Urteil Wohnungszuweisung nach Ehescheidung


Schlagworte

Wohnungszuweisung nach Ehescheidung

Leitsätze

1. Verlangt die zur Vermietung berechtigte Person i.S.d. § 1568a Abs. 5 Satz 1 BGB die Begründung eines Mietverhältnisses, besteht ein gebundener Anspruch, das Mietverhältnis ist zwingend zu begründen.

2. Fragen der Vermögensauseinandersetzung zwischen Ehegatten sind in gesonderten Verfahren zu klären, und nicht bei der Festsetzung einer angemessenen Miete i.S.v. § 1568a Abs. 5 Satz 3 BGB zu berücksichtigen.
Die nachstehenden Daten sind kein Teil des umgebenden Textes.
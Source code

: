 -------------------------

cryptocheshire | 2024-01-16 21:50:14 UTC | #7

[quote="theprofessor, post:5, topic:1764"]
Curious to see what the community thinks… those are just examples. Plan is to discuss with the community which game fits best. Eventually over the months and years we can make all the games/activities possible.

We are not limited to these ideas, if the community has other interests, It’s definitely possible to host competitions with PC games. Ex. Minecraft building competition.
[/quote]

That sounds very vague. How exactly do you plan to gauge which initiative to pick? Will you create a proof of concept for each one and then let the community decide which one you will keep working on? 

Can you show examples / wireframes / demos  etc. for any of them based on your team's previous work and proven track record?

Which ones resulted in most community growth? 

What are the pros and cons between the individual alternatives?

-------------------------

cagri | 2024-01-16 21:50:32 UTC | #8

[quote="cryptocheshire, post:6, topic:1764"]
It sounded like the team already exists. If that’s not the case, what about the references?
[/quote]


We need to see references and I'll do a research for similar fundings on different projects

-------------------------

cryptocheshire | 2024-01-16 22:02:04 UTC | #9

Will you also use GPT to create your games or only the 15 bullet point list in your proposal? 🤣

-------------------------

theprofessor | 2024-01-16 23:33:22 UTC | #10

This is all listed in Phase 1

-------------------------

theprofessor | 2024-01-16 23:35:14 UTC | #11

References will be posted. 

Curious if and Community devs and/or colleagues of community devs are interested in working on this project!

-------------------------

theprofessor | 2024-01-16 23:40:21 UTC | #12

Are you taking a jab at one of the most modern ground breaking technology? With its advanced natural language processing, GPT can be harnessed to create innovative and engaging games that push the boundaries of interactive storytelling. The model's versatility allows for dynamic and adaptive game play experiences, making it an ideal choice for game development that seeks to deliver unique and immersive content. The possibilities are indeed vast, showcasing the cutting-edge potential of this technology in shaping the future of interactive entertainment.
3. Der Umstand, dass der Ehegatte, dem die Wohnung zugewiesen wurde, finanziell nicht in der Lage ist, die ortsübliche Vergleichsmiete zu zahlen, rechtfertigt allein nicht, eine geringere als die ortsübliche Vergleichsmiete festzusetzen.

4. Eine Befristung nach § 1568a Abs. 5 Satz 2 Alt. 2 BGB kann so bestimmt sein, dass sie die mietrechtliche Rechtsnachfolge Dritter in den Mietvertrag ausschließt. § 1568a Abs. 5 Satz 2 Alt. 2 BGB ist insoweit eine Spezialregelung.